Thus, the total number of Palestinians received by The Jews until 1948 does not exceed 1% of the land of Palestine, and within 70 years of the beginning of settlement and organized migration to Palestine, under harsh conditions. This in itself highlights the extent of the suffering the Jews have suffered in stabilizing and succeeding their project in Palestine, and how determined the Palestinians are to hold on to their land. (7)

Resistance and resilience

Palestinians, especially in the 1930s, made great efforts in fighting the sale of land, and the Supreme Islamic Council, led by Haj Amin al-Husseini, and Palestinian scholars played a prominent role. On January 5, 1935, the First Palestine Scholars Conference issued a unanimous fatwa prohibiting the sale of any inch of Palestinian land to Jews, preparing the seller, the broker and the intermediary for sale to be religious, out of the Muslim group, depriving them of burial in Muslim cemeteries, boycotting them in everything and defaming them. (8)
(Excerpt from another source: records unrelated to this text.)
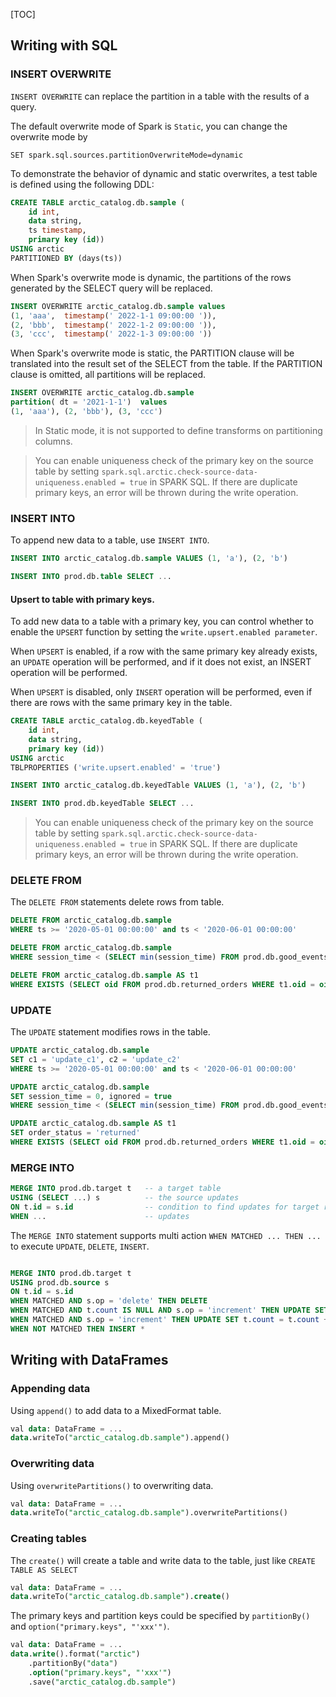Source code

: [TOC]


## Writing with SQL

### INSERT OVERWRITE

`INSERT OVERWRITE` can replace the partition in a table with the results of a query.

The default overwrite mode of Spark is `Static`, you can change the overwrite mode by

```
SET spark.sql.sources.partitionOverwriteMode=dynamic
```

To demonstrate the behavior of dynamic and static overwrites, a test table is defined using the following DDL:

```sql
CREATE TABLE arctic_catalog.db.sample (
    id int,
    data string,
    ts timestamp,
    primary key (id))
USING arctic
PARTITIONED BY (days(ts))
```

When Spark's overwrite mode is dynamic, the partitions of the rows generated by the SELECT query will be replaced.

```sql
INSERT OVERWRITE arctic_catalog.db.sample values 
(1, 'aaa',  timestamp(' 2022-1-1 09:00:00 ')), 
(2, 'bbb',  timestamp(' 2022-1-2 09:00:00 ')), 
(3, 'ccc',  timestamp(' 2022-1-3 09:00:00 '))
```

When Spark's overwrite mode is static, the PARTITION clause will be translated into the result set of the SELECT from
the table. If the PARTITION clause is omitted, all partitions will be replaced.

```sql
INSERT OVERWRITE arctic_catalog.db.sample 
partition( dt = '2021-1-1')  values 
(1, 'aaa'), (2, 'bbb'), (3, 'ccc') 
```

> In Static mode, it is not supported to define transforms on partitioning columns.

> You can enable uniqueness check of the primary key on the source table by setting
> `spark.sql.arctic.check-source-data-uniqueness.enabled = true` in SPARK SQL. If there are duplicate primary keys,
> an error will be thrown during the write operation.

### INSERT INTO

To append new data to a table, use `INSERT INTO`.

```sql
INSERT INTO arctic_catalog.db.sample VALUES (1, 'a'), (2, 'b')

INSERT INTO prod.db.table SELECT ...
```

#### Upsert to table with primary keys.

To add new data to a table with a primary key, you can control whether to enable the `UPSERT` function by setting
the `write.upsert.enabled parameter`.

When `UPSERT` is enabled, if a row with the same primary key already exists, an `UPDATE` operation will be performed,
and if it does not exist, an INSERT operation will be performed.

When `UPSERT` is disabled, only `INSERT` operation will be performed,
even if there are rows with the same primary key in the table.

```sql
CREATE TABLE arctic_catalog.db.keyedTable (
    id int,
    data string,
    primary key (id))
USING arctic
TBLPROPERTIES ('write.upsert.enabled' = 'true')
```

```sql
INSERT INTO arctic_catalog.db.keyedTable VALUES (1, 'a'), (2, 'b')

INSERT INTO prod.db.keyedTable SELECT ...
```

> You can enable uniqueness check of the primary key on the source table by setting
> `spark.sql.arctic.check-source-data-uniqueness.enabled = true` in SPARK SQL. If there are duplicate primary keys,
> an error will be thrown during the write operation.
>
### DELETE FROM

The `DELETE FROM` statements delete rows from table.

```sql
DELETE FROM arctic_catalog.db.sample
WHERE ts >= '2020-05-01 00:00:00' and ts < '2020-06-01 00:00:00'

DELETE FROM arctic_catalog.db.sample
WHERE session_time < (SELECT min(session_time) FROM prod.db.good_events)

DELETE FROM arctic_catalog.db.sample AS t1
WHERE EXISTS (SELECT oid FROM prod.db.returned_orders WHERE t1.oid = oid)
```

### UPDATE

The `UPDATE` statement modifies rows in the table.

```sql
UPDATE arctic_catalog.db.sample
SET c1 = 'update_c1', c2 = 'update_c2'
WHERE ts >= '2020-05-01 00:00:00' and ts < '2020-06-01 00:00:00'

UPDATE arctic_catalog.db.sample
SET session_time = 0, ignored = true
WHERE session_time < (SELECT min(session_time) FROM prod.db.good_events)

UPDATE arctic_catalog.db.sample AS t1
SET order_status = 'returned'
WHERE EXISTS (SELECT oid FROM prod.db.returned_orders WHERE t1.oid = oid)
```

### MERGE INTO

```sql 
MERGE INTO prod.db.target t   -- a target table
USING (SELECT ...) s          -- the source updates
ON t.id = s.id                -- condition to find updates for target rows
WHEN ...                      -- updates
```

The `MERGE INTO` statement supports multi action `WHEN MATCHED ... THEN ...` to execute `UPDATE`, `DELETE`, `INSERT`.

```sql 

MERGE INTO prod.db.target t   
USING prod.db.source s       
ON t.id = s.id             
WHEN MATCHED AND s.op = 'delete' THEN DELETE
WHEN MATCHED AND t.count IS NULL AND s.op = 'increment' THEN UPDATE SET t.count = 0
WHEN MATCHED AND s.op = 'increment' THEN UPDATE SET t.count = t.count + 1          
WHEN NOT MATCHED THEN INSERT *

```

## Writing with DataFrames

### Appending data

Using `append()` to add data to a MixedFormat table.

```sql
val data: DataFrame = ...
data.writeTo("arctic_catalog.db.sample").append()
```

### Overwriting data

Using `overwritePartitions()` to overwriting data.

```sql
val data: DataFrame = ...
data.writeTo("arctic_catalog.db.sample").overwritePartitions()
```

### Creating tables

The `create()` will create a table and write data to the table, just like `CREATE TABLE AS SELECT`

```sql
val data: DataFrame = ...
data.writeTo("arctic_catalog.db.sample").create()
```

The primary keys and partition keys could be specified by `partitionBy()` and `option("primary.keys", "'xxx'")`.

```sql
val data: DataFrame = ...
data.write().format("arctic")
    .partitionBy("data")
    .option("primary.keys", "'xxx'")
    .save("arctic_catalog.db.sample")
```

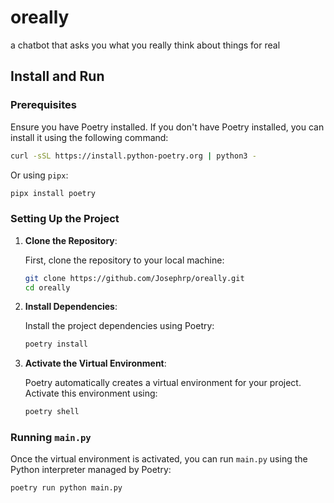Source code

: # oreally
a chatbot that asks you what you really think about things for real


## Install and Run

### Prerequisites

Ensure you have Poetry installed. If you don't have Poetry installed, you can install it using the following command:

```bash
curl -sSL https://install.python-poetry.org | python3 -
```

Or using `pipx`:

```bash
pipx install poetry
```

### Setting Up the Project

1. **Clone the Repository**:

   First, clone the repository to your local machine:

   ```bash
   git clone https://github.com/Josephrp/oreally.git
   cd oreally
   ```

2. **Install Dependencies**:

   Install the project dependencies using Poetry:

   ```bash
   poetry install
   ```

3. **Activate the Virtual Environment**:

   Poetry automatically creates a virtual environment for your project. Activate this environment using:

   ```bash
   poetry shell
   ```

### Running `main.py`

Once the virtual environment is activated, you can run `main.py` using the Python interpreter managed by Poetry:

```bash
poetry run python main.py
```

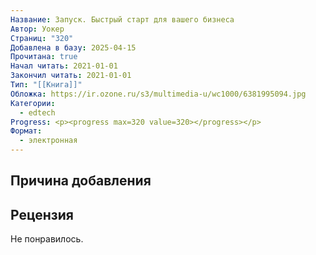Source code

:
 ```yaml
---
Название: Запуск. Быстрый старт для вашего бизнеса
Автор: Уокер
Страниц: "320"
Добавлена в базу: 2025-04-15
Прочитана: true
Начал читать: 2021-01-01
Закончил читать: 2021-01-01
Тип: "[[Книга]]"
Обложка: https://ir.ozone.ru/s3/multimedia-u/wc1000/6381995094.jpg
Категории:
  - edtech
Progress: <p><progress max=320 value=320></progress></p>
Формат:
  - электронная
---
```

## Причина добавления

## Рецензия

Не понравилось.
The scholars carried out a major campaign in all the cities and villages of Palestine against the sale of land to The Jews, held many meetings and took the covenants and covenants on the masses to hold on to their land, and not to overdo it. The scholars were able to save many lands that were threatened with sale, and the Supreme Islamic Council bought entire villages such as Deir Amr and Zeta, the common land in the villages of Taybeh, Atel and Tayra, and stopped selling in some 60 Jaffa villages. National institutions were formed that helped stop the sale of land, and the Umma Fund was established under the direction of the Palestinian economist Ahmed Helmi Pasha, and was able to save the land of Al-Batiha in north-eastern Palestine, an area of 300,000 dunums. (9)

The 1948 War and its consequences

The real loss of the land of Palestine was not due to the sale of their land by the Palestinians. Until 1948, the Palestinians held about 94% of the land of Palestine, despite the harshness of their suffering and the ferocity of the British occupation and the Zionist project. The land of Palestine, on which the Zionist entity or the so-called "Israel" was founded, was taken over by the defeat of the Arab armies in the 1948 war, where about 77% of the land of Palestine was taken over, and the Zionist gangs, backed by the major powers, committed dozens of massacres, and displaced some 58% of the Palestinian people by force of arms, out of the land on which the Zionist Jews established their entity.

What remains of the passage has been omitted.